**What you have to do**
Each line that includes "equation" must be copied from the records.

**Records to process**
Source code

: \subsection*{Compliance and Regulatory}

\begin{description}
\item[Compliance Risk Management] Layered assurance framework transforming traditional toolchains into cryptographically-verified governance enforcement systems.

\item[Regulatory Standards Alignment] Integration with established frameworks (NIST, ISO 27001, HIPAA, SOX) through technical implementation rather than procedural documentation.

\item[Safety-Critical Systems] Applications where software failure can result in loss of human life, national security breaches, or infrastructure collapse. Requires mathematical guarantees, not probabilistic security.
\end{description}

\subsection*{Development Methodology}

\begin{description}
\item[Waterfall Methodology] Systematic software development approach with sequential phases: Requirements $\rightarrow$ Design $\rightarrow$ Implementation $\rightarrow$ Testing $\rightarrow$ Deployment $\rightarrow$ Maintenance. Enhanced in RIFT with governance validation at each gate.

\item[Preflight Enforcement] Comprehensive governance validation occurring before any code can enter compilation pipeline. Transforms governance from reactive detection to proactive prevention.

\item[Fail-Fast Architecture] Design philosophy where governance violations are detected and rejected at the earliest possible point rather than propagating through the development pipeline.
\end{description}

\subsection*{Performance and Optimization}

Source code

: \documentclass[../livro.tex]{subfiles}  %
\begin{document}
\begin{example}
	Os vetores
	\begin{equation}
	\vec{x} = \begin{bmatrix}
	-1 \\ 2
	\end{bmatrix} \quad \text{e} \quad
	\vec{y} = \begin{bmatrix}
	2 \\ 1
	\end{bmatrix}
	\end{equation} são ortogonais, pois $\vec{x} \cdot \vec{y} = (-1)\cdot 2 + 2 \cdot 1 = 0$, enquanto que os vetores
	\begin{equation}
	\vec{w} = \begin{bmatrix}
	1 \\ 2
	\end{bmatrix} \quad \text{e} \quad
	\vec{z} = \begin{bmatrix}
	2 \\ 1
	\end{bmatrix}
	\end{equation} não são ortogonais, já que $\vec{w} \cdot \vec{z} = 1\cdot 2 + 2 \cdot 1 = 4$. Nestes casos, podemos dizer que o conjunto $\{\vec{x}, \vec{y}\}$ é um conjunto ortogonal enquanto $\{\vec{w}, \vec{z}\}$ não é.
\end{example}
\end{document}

**Task result**
	\begin{equation}
	\end{equation} são ortogonais, pois $\vec{x} \cdot \vec{y} = (-1)\cdot 2 + 2 \cdot 1 = 0$, enquanto que os vetores
	\begin{equation}
	\end{equation} não são ortogonais, já que $\vec{w} \cdot \vec{z} = 1\cdot 2 + 2 \cdot 1 = 4$. Nestes casos, podemos dizer que o conjunto $\{\vec{x}, \vec{y}\}$ é um conjunto ortogonal enquanto $\{\vec{w}, \vec{z}\}$ não é.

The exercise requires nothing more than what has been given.